Although religious institutions and the entities they control are exempt from some sections of the law, most faith-based institutions would say they remain governed by the moral mandates of love and justice. As the late Jim Brady put it when he was vice chairman of the National Organization on Disability (NOD): “Are religious organizations subject to the ADA? Yes! And to a higher authority as well.”

Said another way: even if an organization such as a church is not legally required to comply with a specific aspect of the ADA, why would it not want to do whatever it reasonably could to accommodate and welcome people with disabilities? In the spirit of the Great Commandment, the Great Commission, and the new commandment (John 13:34), following the spirit of the ADA seems like the right thing to do in becoming an accessible, inclusive, missional church where everybody belongs and everybody serves.

The ADA mandates equal access for people with disabilities in five broad areas: employment (known as Title 1 in the ADA), state and local government services, including public transportation (Title II), public accommodations and services provided by private entities (Title III), telecommunications (Title IV), and miscellaneous provisions (Title V).

Here are some commonly asked questions (and very general answers):

  • Are all employees of religious organizations covered by the employment provisions of the ADA? (Generally, yes, with the exception of those involved in the religious ministry such as ministers, priests, or rabbis; otherwise, all employees of a religious organization with 15 or more employees are covered under Title I.)
  • Are individual congregations required by the ADA to make their buildings accessible? (No. Individual congregations are considered religious organizations and, as such, are not subject to the accessibility requirements of Title III. However, if a space is leased to a public accommodation—as an election polling place, for example—the tenant must ensure that the space meets the requirements of Title III.)
  • When a religious organization leases or donates space to a public accommodation, what are the responsibilities of the religious organization for ADA compliance? (Technically, the religious organization has no obligations under Title III, even when serving as a landlord to a public accommodation. On the other hand, all public accommodations not controlled by a religious organization remain subject to Title III when they lease space—such as an independent daycare center; then, responsibility for compliance rests with the tenant.)
  • Does the ADA public accommodations section apply to a religious college or seminary that receives no direct state or federal funding but has one or more students with federally sponsored guaranteed loans or grants? (If the college or seminary is itself a religious organization or an entity controlled by a religious organization, Title III would not apply. However, student use of federal guaranteed loans or grants obligates the school to comply with the accessibility and nondiscrimination requirements of the Rehabilitation Act of 1973.)
  • Must a camp run by a church or synagogue accept campers with disabilities? (No. A camping program controlled by a religious organization is exempted from Title III.)

As you can tell, it’s complicated. The ADA is not perfect. Even with major amendments approved in 2010, it has been used at times for frivolous lawsuits and other abuses. And, the ADA is not exempt from being eroded by court rulings or a presidential administration. But as you’ll hear in this 6-minute video by the ADA National Network, it continues to make a difference for people with disabilities.
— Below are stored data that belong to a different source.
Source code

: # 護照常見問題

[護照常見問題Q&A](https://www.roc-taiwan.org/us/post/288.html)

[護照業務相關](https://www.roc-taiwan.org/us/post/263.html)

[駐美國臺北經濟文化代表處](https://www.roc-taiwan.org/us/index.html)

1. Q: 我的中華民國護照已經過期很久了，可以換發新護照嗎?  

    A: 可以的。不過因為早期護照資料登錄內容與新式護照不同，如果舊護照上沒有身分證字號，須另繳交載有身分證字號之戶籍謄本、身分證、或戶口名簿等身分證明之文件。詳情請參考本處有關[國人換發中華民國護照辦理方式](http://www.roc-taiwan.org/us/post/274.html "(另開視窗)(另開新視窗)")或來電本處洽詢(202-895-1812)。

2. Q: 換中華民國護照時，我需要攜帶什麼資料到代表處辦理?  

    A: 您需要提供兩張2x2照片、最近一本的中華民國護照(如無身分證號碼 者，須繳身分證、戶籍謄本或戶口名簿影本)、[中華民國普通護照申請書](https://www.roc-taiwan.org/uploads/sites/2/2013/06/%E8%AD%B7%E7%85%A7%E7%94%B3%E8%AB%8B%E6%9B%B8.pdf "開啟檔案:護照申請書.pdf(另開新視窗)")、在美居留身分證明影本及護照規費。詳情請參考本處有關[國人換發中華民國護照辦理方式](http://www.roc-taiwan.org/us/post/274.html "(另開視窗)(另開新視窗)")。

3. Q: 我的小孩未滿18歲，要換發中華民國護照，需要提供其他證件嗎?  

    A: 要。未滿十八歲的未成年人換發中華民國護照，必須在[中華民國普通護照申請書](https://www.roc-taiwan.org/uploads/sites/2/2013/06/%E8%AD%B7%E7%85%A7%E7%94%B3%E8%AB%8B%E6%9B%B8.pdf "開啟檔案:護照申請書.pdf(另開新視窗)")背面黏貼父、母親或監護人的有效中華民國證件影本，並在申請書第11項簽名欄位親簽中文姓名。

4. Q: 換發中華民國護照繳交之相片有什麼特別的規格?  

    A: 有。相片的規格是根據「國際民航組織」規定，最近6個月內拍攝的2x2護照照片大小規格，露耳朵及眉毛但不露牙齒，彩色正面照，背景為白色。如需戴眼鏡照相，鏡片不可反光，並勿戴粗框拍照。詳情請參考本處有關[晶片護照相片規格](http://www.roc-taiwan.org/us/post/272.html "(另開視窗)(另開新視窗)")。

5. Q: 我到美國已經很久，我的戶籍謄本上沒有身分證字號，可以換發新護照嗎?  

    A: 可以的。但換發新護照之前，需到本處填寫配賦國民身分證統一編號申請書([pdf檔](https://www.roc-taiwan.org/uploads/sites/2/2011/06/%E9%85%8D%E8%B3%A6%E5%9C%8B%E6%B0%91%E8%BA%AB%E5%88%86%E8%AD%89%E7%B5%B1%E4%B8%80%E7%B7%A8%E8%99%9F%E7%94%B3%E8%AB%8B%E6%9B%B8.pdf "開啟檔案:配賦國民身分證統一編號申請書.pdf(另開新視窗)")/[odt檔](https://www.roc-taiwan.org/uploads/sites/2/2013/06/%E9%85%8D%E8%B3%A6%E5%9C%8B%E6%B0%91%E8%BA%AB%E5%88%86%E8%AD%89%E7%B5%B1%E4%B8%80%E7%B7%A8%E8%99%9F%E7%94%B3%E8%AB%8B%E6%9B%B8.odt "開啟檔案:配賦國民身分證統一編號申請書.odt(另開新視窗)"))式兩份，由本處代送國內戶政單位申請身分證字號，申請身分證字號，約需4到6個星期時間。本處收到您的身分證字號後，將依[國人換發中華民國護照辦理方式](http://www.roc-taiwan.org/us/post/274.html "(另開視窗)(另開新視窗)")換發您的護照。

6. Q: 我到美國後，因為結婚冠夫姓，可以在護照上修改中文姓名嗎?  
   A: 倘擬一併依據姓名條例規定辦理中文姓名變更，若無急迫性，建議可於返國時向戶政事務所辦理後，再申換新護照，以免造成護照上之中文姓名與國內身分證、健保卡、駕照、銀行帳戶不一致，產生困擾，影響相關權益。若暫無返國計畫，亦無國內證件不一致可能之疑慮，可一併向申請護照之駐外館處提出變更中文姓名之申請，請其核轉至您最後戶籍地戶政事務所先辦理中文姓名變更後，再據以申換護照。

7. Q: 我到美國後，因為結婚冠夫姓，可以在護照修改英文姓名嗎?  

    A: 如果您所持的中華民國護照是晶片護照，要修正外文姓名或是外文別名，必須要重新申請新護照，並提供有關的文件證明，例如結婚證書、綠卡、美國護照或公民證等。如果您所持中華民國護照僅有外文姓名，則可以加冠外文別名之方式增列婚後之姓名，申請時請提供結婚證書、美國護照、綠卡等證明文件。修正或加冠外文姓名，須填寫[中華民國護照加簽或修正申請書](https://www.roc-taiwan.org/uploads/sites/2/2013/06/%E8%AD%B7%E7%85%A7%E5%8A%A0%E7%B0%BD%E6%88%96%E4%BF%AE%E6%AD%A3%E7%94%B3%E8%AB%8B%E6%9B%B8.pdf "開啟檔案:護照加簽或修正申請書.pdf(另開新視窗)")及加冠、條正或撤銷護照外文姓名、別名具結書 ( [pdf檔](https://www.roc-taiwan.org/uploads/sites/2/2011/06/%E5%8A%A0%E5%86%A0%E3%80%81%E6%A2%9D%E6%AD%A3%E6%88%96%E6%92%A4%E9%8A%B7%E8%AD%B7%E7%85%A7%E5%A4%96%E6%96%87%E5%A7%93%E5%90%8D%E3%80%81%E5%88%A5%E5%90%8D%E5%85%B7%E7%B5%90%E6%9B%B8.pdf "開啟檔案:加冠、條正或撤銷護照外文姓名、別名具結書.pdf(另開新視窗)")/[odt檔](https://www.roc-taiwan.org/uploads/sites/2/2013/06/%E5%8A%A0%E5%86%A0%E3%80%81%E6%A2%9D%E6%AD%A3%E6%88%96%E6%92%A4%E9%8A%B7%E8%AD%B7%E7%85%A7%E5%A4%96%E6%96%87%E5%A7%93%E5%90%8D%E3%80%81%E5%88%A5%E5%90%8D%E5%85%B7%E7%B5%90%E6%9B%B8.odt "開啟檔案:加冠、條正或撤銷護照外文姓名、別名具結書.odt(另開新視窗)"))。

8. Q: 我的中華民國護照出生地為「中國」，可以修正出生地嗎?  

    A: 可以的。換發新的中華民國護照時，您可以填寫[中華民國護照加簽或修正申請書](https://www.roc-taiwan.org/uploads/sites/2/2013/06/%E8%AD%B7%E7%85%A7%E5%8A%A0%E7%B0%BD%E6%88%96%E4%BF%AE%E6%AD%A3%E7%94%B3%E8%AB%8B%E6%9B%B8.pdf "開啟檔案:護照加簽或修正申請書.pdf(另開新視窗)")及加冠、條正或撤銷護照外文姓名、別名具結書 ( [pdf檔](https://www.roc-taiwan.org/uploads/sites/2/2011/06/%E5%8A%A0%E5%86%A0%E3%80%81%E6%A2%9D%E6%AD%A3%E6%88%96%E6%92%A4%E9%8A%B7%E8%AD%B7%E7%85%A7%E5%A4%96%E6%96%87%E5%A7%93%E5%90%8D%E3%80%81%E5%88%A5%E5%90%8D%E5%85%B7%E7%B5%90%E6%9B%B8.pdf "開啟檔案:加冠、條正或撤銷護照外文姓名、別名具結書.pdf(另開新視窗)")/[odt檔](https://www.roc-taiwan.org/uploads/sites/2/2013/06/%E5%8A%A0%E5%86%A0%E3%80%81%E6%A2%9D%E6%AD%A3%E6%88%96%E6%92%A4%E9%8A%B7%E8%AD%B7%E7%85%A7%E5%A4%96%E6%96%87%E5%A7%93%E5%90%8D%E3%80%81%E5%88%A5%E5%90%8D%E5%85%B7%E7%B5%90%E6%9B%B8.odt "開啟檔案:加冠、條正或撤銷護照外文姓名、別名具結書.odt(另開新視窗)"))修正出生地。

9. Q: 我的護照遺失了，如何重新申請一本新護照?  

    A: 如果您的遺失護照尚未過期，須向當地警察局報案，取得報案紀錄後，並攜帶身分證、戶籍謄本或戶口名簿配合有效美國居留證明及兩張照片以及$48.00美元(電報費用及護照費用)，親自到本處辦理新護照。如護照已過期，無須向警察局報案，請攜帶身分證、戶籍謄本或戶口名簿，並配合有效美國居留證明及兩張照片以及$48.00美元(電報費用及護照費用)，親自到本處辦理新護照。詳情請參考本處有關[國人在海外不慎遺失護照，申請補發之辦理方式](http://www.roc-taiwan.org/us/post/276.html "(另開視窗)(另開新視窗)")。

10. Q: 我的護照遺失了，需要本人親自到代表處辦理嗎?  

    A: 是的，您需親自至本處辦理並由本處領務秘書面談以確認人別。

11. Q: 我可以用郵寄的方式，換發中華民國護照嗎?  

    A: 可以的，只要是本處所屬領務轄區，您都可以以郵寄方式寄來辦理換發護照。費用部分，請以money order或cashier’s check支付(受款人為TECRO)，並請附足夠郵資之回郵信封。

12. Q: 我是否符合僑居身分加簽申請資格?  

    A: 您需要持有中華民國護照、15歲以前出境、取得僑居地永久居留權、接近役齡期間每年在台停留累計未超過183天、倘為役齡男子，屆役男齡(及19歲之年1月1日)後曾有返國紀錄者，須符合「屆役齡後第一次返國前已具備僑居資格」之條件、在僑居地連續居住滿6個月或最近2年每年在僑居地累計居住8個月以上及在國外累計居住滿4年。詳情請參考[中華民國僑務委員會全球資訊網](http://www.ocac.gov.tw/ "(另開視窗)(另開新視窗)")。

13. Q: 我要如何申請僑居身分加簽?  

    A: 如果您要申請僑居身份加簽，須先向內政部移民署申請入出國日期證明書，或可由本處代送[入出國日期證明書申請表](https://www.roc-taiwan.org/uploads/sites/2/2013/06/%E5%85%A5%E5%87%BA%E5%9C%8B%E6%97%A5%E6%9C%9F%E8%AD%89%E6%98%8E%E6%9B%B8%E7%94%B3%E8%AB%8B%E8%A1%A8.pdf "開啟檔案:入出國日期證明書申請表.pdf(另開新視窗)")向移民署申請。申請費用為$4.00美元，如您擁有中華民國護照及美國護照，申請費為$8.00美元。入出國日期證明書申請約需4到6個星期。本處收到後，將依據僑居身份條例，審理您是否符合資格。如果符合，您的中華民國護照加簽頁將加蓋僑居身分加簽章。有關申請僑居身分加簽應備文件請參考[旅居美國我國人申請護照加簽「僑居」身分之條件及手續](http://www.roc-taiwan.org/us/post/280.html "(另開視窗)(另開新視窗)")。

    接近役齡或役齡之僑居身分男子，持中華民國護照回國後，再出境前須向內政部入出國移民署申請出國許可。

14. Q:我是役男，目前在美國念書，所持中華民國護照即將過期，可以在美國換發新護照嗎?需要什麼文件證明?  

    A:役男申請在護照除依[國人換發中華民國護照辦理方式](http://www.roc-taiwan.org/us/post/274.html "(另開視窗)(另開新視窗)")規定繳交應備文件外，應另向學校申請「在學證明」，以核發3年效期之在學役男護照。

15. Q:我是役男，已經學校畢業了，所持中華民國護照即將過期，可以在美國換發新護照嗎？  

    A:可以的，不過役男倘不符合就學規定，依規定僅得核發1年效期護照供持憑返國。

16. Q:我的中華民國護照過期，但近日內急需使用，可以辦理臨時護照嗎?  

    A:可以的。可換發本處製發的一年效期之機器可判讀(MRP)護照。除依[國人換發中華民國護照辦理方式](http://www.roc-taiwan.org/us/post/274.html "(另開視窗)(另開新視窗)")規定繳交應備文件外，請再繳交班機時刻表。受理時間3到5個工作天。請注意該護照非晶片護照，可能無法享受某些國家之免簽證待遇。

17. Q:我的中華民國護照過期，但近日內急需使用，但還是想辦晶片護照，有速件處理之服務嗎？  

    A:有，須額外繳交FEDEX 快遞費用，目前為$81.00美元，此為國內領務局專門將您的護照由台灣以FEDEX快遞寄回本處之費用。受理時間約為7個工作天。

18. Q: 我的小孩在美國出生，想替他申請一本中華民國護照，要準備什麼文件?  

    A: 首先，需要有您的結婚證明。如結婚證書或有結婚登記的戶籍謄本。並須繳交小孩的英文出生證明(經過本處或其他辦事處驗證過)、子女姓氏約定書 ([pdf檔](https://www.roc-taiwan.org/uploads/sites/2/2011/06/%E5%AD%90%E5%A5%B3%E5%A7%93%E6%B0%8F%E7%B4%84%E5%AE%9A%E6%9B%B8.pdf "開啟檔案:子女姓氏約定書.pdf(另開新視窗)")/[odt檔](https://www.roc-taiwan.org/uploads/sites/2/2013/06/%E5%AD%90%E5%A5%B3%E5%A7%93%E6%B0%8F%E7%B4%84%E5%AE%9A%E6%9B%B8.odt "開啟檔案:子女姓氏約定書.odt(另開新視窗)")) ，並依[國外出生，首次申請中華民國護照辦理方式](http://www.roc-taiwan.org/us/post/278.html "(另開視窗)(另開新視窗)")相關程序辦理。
As I wrote in the first installment of this series, in 2015 RCA general secretary Tom De Vries and CRC executive director Steve Timmermans signed a joint declaration to “resolve that the Reformed Church in America and the Christian Reformed

Church in North America will continue to work toward full ADA compliance in our communities and toward accessible, welcoming congregations and ministries, where everybody belongs and everybody serves.”

Before that, in 2011, both the RCA General Synod Council and the CRC Synod made formal commitments to provide reasonable accommodations for full accessibility at meetings of our highest assemblies.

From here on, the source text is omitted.